Google Answers Logo
View Question
 
Q: Google Meta query ( Answered 5 out of 5 stars,   1 Comment )
Question  
Subject: Google Meta query
Category: Computers > Internet
Asked by: pafalafa-ga
List Price: $5.00
Posted: 27 Oct 2002 08:08 PST
Expires: 26 Nov 2002 08:08 PST
Question ID: 90542
For the Google query:

://www.google.com/search?num=100&hl=en&lr=&ie=UTF-8&oe=UTF-8&safe=off&q=parse+url

(1) What do the different parts of the query mean?  For instance, what
is "hl=en"(or is it "hl=en&lr"?), etc.

(2) Please point me to a plain-English primer on the commands and
variables used to build a query like this.

Thanks so much.

Clarification of Question by pafalafa-ga on 27 Oct 2002 15:13 PST
P.S.  I think this will be a very easy question to answer for someone
who is already familiar with the language/protocol of URLs, and a
pretty tough question for anyone who isn't.  I'd appreciate an answer
from the former rather than latter, if possible.

Thanks.
Answer  
Subject: Re: Google Meta query
Answered By: theta-ga on 28 Oct 2002 02:19 PST
Rated:5 out of 5 stars
 
This answer will be a lot more understandable to you if you know some
programming and are familiar with basic programming concepts such as
variables.

To answers the first part of your query :
in the URL you have given
'://www.google.com/search?num=100&hl=en&lr=&ie=UTF-8&oe=UTF-8&safe=off&q=parse+url'
 '://www.google.com/search ' is the address of the search script
used by Google to execute your query.
All the data occurring after the ? in the url refers to the different
variables used by Google to tailor the search to your particular
needs. This data is of the form 'variable=value'. Multiple
variable-value pairs are seperated by an ampersand(&).
So in the remaining URL
'num=100&hl=en&lr=&ie=UTF-8&oe=UTF-8&safe=off&q=parse+url' , num is a
variable and '100' is the value assigned to it.Similarily hl is
another variable and 'en' is the value assigned to it.
You should understand that the variable names and values used are
specific to Google and can be changed by them as and when they like.
As to what they mean, here is a simple explaination :
 1) num=100 refers to the number of results that are shown at once on
the results page.The default value is 10 results per page.
 2) hl=en refers to the language in which the google home page will be
shown to you. The default value is 'en' which is the language code for
ENglish.
 3) lr= this variable is used to specify the language of the pages to
be returned in reply to your query.For example, you may specify that
you want only pages in spanish to be returned.By default, no
particular language is specified,which is why there is nothing after
the = sign, and Google returns matching pages in all languages.
 4) ie=UTF-8&oe=UTF-8 refer to the input and output character
encodings. A character encoding refers to the way the characters
making up the particular language you use are represented in computer
form. There are a lot of different character encodings (the most
famous is ASCII) and which one is specified in the google URL depends
on your browser and your Operating System. Here the encoding used is
the Unicode UTF-8 encoding.
 5)safe=off refers to the SafeSearch feature offered by the Google
engine which, if enabled, automatically removes sites that contain
pornography and explicit sexual content from the search results. Here
the value off indicates that Safe Search has not been enabled.
 6)q=parse+url refers to the search terms you specified in your query.
Here google will search for pages containing both the words 'parse'
and 'url'. The '+' symbol is actually the space you entered between
the two words. Since URL's cannot contain a space character, all space
characters are converted to the '+' symbol.

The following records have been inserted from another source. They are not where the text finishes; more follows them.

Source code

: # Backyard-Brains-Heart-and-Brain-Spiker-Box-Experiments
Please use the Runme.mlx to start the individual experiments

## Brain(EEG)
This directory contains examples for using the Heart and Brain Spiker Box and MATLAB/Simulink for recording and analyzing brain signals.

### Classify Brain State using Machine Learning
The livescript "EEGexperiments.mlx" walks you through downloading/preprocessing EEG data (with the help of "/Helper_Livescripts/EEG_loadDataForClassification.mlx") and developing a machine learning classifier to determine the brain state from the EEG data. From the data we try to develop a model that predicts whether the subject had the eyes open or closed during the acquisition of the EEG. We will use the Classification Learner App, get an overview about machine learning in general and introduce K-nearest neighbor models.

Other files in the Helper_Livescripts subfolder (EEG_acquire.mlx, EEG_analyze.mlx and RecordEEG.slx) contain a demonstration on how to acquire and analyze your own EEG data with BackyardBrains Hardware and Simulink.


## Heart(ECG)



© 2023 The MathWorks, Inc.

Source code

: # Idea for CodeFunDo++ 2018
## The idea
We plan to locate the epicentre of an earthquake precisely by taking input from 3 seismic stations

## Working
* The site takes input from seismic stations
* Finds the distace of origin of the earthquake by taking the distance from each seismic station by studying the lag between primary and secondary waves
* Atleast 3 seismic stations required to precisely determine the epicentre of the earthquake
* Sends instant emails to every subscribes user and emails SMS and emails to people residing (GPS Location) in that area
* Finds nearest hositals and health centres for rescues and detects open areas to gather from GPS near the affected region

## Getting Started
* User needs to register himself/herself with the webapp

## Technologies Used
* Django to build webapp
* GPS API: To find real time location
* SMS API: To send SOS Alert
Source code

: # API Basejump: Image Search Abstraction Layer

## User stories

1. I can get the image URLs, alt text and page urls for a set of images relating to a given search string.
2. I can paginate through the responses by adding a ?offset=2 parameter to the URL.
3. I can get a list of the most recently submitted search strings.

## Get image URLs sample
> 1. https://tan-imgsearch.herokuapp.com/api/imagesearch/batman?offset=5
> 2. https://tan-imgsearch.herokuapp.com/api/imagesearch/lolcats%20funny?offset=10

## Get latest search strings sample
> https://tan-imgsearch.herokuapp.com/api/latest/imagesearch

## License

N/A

You can experimrnt with the values of these variables (and many
others) at the Google Advanced search page (
://www.google.com/advanced_search )

Now for the second part of your question :
  These variables are passed to the relevant script by using the
CGI(Common Gateway Interface) protocol.The protocol defines two
methods for sending data : the GET and the POST methods.
The data being sent is URL Encoded, ie since no space characters are
allowed in a URL, all space characters in the data are converted to a
'+' sign, and other characters are encoded as '%xx' , where 'xx' is
the hexadecimal ASCII code for that character. For eg : an '='
character in the data is encoded as '%3d'.
An easy to understand intro to CGI can be found at the NCSA's CGI page
(http://hoohoo.ncsa.uiuc.edu/cgi/overview.html).
This page also contains a tutorial for using CGI with HTML forms(which
is what you want to do).
 A simple explaination of CGI and using it with forms is given at
James Marshall's site (http://www.jmarshall.com/easy/cgi/).
 Again. since this is a programming topic, some programming experience
will be helpful.
  The best way to learn CGI is by looking at scripts others have
written.You can find links to various public domain CGI scripts and
tutorial in the Google Directory : Computers > Programming > Internet
> CGI > Tutorials ( http://directory.google.com/Top/Computers/Programming/Internet/CGI/Tutorials/?il=1
)

Well thats it.Hope this answered satisfied your queries. If you need
any clarifications, just ask and I will be glad to help.
:)

RELATED LINKS :

 Customize GOOGLE Help Page
   Contains information on the various customizable options offered by
Google, and what they do.
   ( ://www.google.com/help/customize.html )

 Unicode Home Page
   Contains information on the Unicode character encoding and UTF-8
   ( http://www.unicode.org/ )

 An instantaneous introduction to CGI scripts and HTML forms
   A comprehensive introduction provided by the University of Kansas
   ( http://www.ku.edu/~acs/docs/other/forms-intro.shtml )
pafalafa-ga rated this answer:5 out of 5 stars
Great answer...and comment, too.  Thanks!

Comments  
Subject: Re: Google Meta query
From: osmosis_vic-ga on 27 Oct 2002 23:21 PST
 
everything after the search? is a variable definition, used by the
'search' command being sent to the ://www.google.com/search
script.  for instance, num=100 could mean that the 'num' variable
defines number of returns, number of returns received already, number
to begin display at, or something else.  hl=en likely means homepage
language (hl) is equal to english (en)

When passing variables thru HTTP, you need to use the ampersand (&) to
join different definitions together.  in plain text, the browser is
saying to the server :
Retrieve the code at ://www.google.com/search and use
num=100&hl=en&lr=&ie=UTF-8&oe=UTF-8&safe=off&q=parse+url as the
variables when you execute the code.

hope this helps you out.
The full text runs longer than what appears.